An order was subsequently made permitting the Respondents to direct payments to be made from the client account to satisfy all legal expenses incurred by the Respondents, with permission to apply for an order permitting additional payments.
Judgment was given in favour of the third party on its counterclaim against the Respondents, and the court ordered that the Applicant’s fees plus interest be retained in the client account. A month later, the Respondents assigned to the third party all of its interest in the relevant monies in the client account.
The Applicant applied to vary the court’s order on the basis that it was entitled to assert a solicitor’s common law retaining lien over the monies in its client account. It submitted that the previous court orders did not create any interest in the monies by way of a security for the benefit of the third party, in respect of monies claimed by it against the Respondents.
The application was granted. The Court held that the freezing order had not created a charge over the frozen assets in favour of the third party, as it did not impose an obligation on the Respondents to pay any monies to the third party out of the sums to be paid into the client account.

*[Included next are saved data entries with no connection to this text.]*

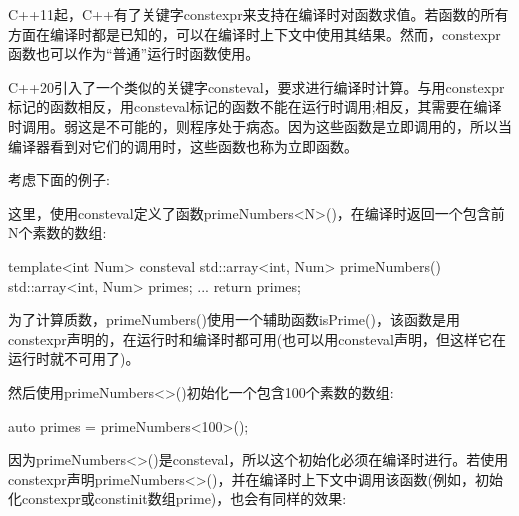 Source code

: 
C++11起，C++有了关键字constexpr来支持在编译时对函数求值。若函数的所有方面在编译时都是已知的，可以在编译时上下文中使用其结果。然而，constexpr函数也可以作为“普通”运行时函数使用。

C++20引入了一个类似的关键字consteval，要求进行编译时计算。与用constexpr标记的函数相反，用consteval标记的函数不能在运行时调用;相反，其需要在编译时调用。弱这是不可能的，则程序处于病态。因为这些函数是立即调用的，所以当编译器看到对它们的调用时，这些函数也称为立即函数。


考虑下面的例子:



这里，使用consteval定义了函数primeNumbers<N>()，在编译时返回一个包含前N个素数的数组:

\begin{cpp}
template<int Num>
consteval
std::array<int, Num> primeNumbers()
{
	std::array<int, Num> primes;
	...
	return primes;
}
\end{cpp}

为了计算质数，primeNumbers()使用一个辅助函数isPrime()，该函数是用constexpr声明的，在运行时和编译时都可用(也可以用consteval声明，但这样它在运行时就不可用了)。

然后使用primeNumbers<>()初始化一个包含100个素数的数组:

\begin{cpp}
auto primes = primeNumbers<100>();
\end{cpp}

因为primeNumbers<>()是consteval，所以这个初始化必须在编译时进行。若使用constexpr声明primeNumbers<>()，并在编译时上下文中调用该函数(例如，初始化constexpr或constinit数组prime)，也会有同样的效果:

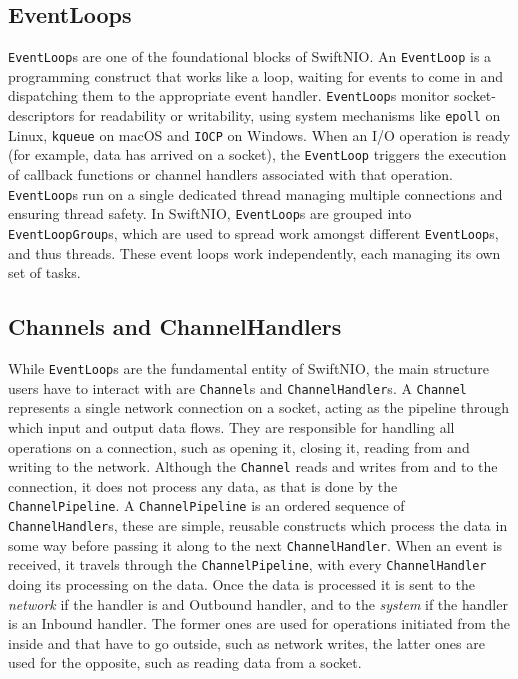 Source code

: \subsection{EventLoops}
\lstinline{EventLoop}s are one of the foundational blocks of SwiftNIO. An \lstinline{EventLoop} is a programming construct that works like a  loop, waiting for events to come in and dispatching them to the appropriate event handler. \cite{kuepper-microservices} \lstinline{EventLoop}s monitor \gls{socket-descriptor}s for readability or writability, using system mechanisms like \lstinline{epoll} on Linux, \lstinline{kqueue} on macOS  and \lstinline{IOCP} on Windows. When an I/O operation is ready (for example, data has arrived on a socket), the \lstinline{EventLoop} triggers the execution of callback functions or channel handlers associated with that operation. \lstinline{EventLoop}s run on a single dedicated thread managing multiple connections and ensuring thread safety. In SwiftNIO, \lstinline{EventLoop}s are grouped into \lstinline{EventLoopGroup}s, which are used to spread work amongst different \lstinline{EventLoop}s, and thus threads. These event loops work independently, each managing its own set of tasks. \cite{swiftnio-docs}

\subsection{Channels and ChannelHandlers}
While \lstinline{EventLoop}s are the fundamental entity of SwiftNIO, the main structure users have to interact with are \lstinline{Channel}s and \lstinline{ChannelHandler}s. A \lstinline{Channel} represents a single network connection on a socket, acting as the pipeline through which input and output data flows. They are responsible for handling all operations on a connection, such as opening it, closing it, reading from and writing to the network. Although the \lstinline{Channel} reads and writes from and to the connection, it does not process any data, as that is done by the \lstinline{ChannelPipeline}. A \lstinline{ChannelPipeline} is an ordered sequence of \lstinline{ChannelHandler}s, these are simple, reusable constructs which process the data in some way before passing it along to the next \lstinline{ChannelHandler}. When an event is received, it travels through the \lstinline{ChannelPipeline}, with every \lstinline{ChannelHandler} doing its processing on the data. Once the data is processed it is sent to the \textit{network} if the handler is and Outbound handler, and to the \textit{system} if the handler is an Inbound handler. The former ones are used for operations initiated from the inside and that have to go outside, such as network writes, the latter ones are used for the opposite, such as reading data from a socket. \cite{swiftnio-docs}

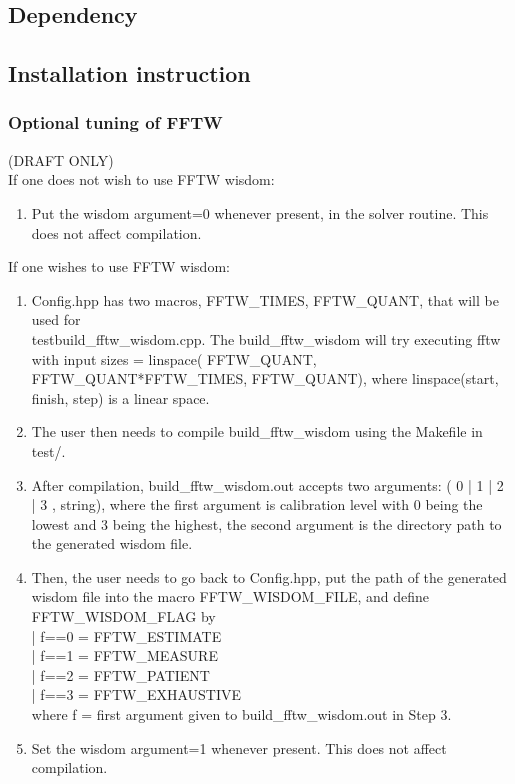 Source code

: \documentclass[english,11pt]{article}
\begin{document}
\subsection{Dependency}
\subsection{Installation instruction}
	\subsubsection{Optional tuning of FFTW}
		(DRAFT ONLY)\\
		If one does not wish to use FFTW wisdom:
		\begin{enumerate}
			\item Put the wisdom argument=0 whenever present, in the solver routine. This does not affect compilation. 
		\end{enumerate}
If one wishes to use FFTW wisdom:
\begin{enumerate}
		\item Config.hpp has two macros, FFTW\_TIMES, FFTW\_QUANT, that will be used for \\ test\/build\_fftw\_wisdom.cpp. The build\_fftw\_wisdom will try executing fftw with input sizes = linspace( FFTW\_QUANT, FFTW\_QUANT*FFTW\_TIMES, FFTW\_QUANT), where linspace(start, finish, step) is a linear space.
	\item The user then needs to compile build_fftw_wisdom using the Makefile in test/. 
	\item After compilation, build_fftw_wisdom.out accepts two arguments: ( 0 | 1 | 2 | 3 , string), where the first argument is calibration level with 0 being the lowest and 3 being the highest, the second argument is the directory path to the generated wisdom file. 
	\item Then, the user needs to go back to Config.hpp, put the path of the generated wisdom file into the macro FFTW_WISDOM_FILE, and define FFTW_WISDOM_FLAG by \\
	 | f==0	= FFTW_ESTIMATE \\
	 | f==1	= FFTW_MEASURE \\
	 | f==2	= FFTW_PATIENT \\
	 | f==3 	= FFTW_EXHAUSTIVE \\
		where f = first argument given to build_fftw_wisdom.out in Step 3. 
	
	\item Set the wisdom argument=1 whenever present. This does not affect compilation.
	\end{enumerate}
\end{document}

Further, the Court held that the Applicant clearly held the monies in its client account in its professional capacity as the Respondents’ solicitors. The monies were held on trust for the client, but the client was subject to restraints imposed by the court orders. It was not right, in relation to monies in the client account, to replace the ordinary solicitor-client relationship with an implied contractual relationship involving the Applicant, Respondents and the third party. The court orders did not produce the result that the Applicant held the monies for a particular purpose that was incompatible with the Applicant having a retaining lien for their fees over those monies.